■ WHAT TO WORK ON:
All lines that hold the string "bound" should be copied. Find them in the listing below.

(INPUT FOR THIS TASK Opens)

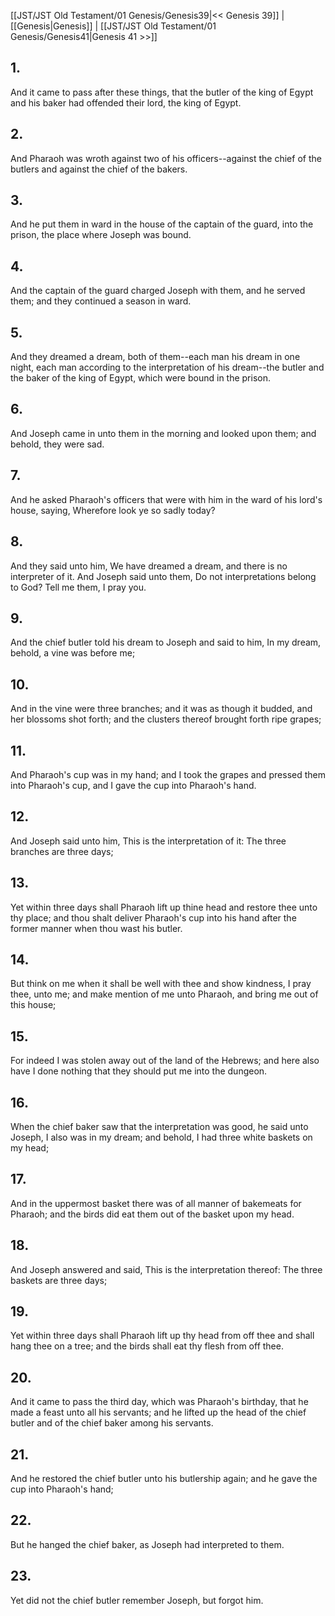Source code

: [[JST/JST Old Testament/01 Genesis/Genesis39|<< Genesis 39]] | [[Genesis|Genesis]] | [[JST/JST Old Testament/01 Genesis/Genesis41|Genesis 41 >>]]
## 1.
And it came to pass after these things, that the butler of the king of Egypt and his baker had offended their lord, the king of Egypt.
## 2.
And Pharaoh was wroth against two of his officers\--against the chief of the butlers and against the chief of the bakers.
## 3.
And he put them in ward in the house of the captain of the guard, into the prison, the place where Joseph was bound.
## 4.
And the captain of the guard charged Joseph with them, and he served them; and they continued a season in ward.
## 5.
And they dreamed a dream, both of them\--each man his dream in one night, each man according to the interpretation of his dream\--the butler and the baker of the king of Egypt, which were bound in the prison.
## 6.
And Joseph came in unto them in the morning and looked upon them; and behold, they were sad.
## 7.
And he asked Pharaoh\'s officers that were with him in the ward of his lord\'s house, saying, Wherefore look ye so sadly today?
## 8.
And they said unto him, We have dreamed a dream, and there is no interpreter of it. And Joseph said unto them, Do not interpretations belong to God? Tell me them, I pray you.
## 9.
And the chief butler told his dream to Joseph and said to him, In my dream, behold, a vine was before me;
## 10.
And in the vine were three branches; and it was as though it budded, and her blossoms shot forth; and the clusters thereof brought forth ripe grapes;
## 11.
And Pharaoh\'s cup was in my hand; and I took the grapes and pressed them into Pharaoh\'s cup, and I gave the cup into Pharaoh\'s hand.
## 12.
And Joseph said unto him, This is the interpretation of it: The three branches are three days;
## 13.
Yet within three days shall Pharaoh lift up thine head and restore thee unto thy place; and thou shalt deliver Pharaoh\'s cup into his hand after the former manner when thou wast his butler.
## 14.
But think on me when it shall be well with thee and show kindness, I pray thee, unto me; and make mention of me unto Pharaoh, and bring me out of this house;
## 15.
For indeed I was stolen away out of the land of the Hebrews; and here also have I done nothing that they should put me into the dungeon.
## 16.
When the chief baker saw that the interpretation was good, he said unto Joseph, I also was in my dream; and behold, I had three white baskets on my head;
## 17.
And in the uppermost basket there was of all manner of bakemeats for Pharaoh; and the birds did eat them out of the basket upon my head.
## 18.
And Joseph answered and said, This is the interpretation thereof: The three baskets are three days;
## 19.
Yet within three days shall Pharaoh lift up thy head from off thee and shall hang thee on a tree; and the birds shall eat thy flesh from off thee.
## 20.
And it came to pass the third day, which was Pharaoh\'s birthday, that he made a feast unto all his servants; and he lifted up the head of the chief butler and of the chief baker among his servants.
## 21.
And he restored the chief butler unto his butlership again; and he gave the cup into Pharaoh\'s hand;
## 22.
But he hanged the chief baker, as Joseph had interpreted to them.
## 23.
Yet did not the chief butler remember Joseph, but forgot him.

(INPUT FOR THIS TASK Closes)

■ FINISHED EXERCISE:
And he put them in ward in the house of the captain of the guard, into the prison, the place where Joseph was bound.
And they dreamed a dream, both of them\--each man his dream in one night, each man according to the interpretation of his dream\--the butler and the baker of the king of Egypt, which were bound in the prison.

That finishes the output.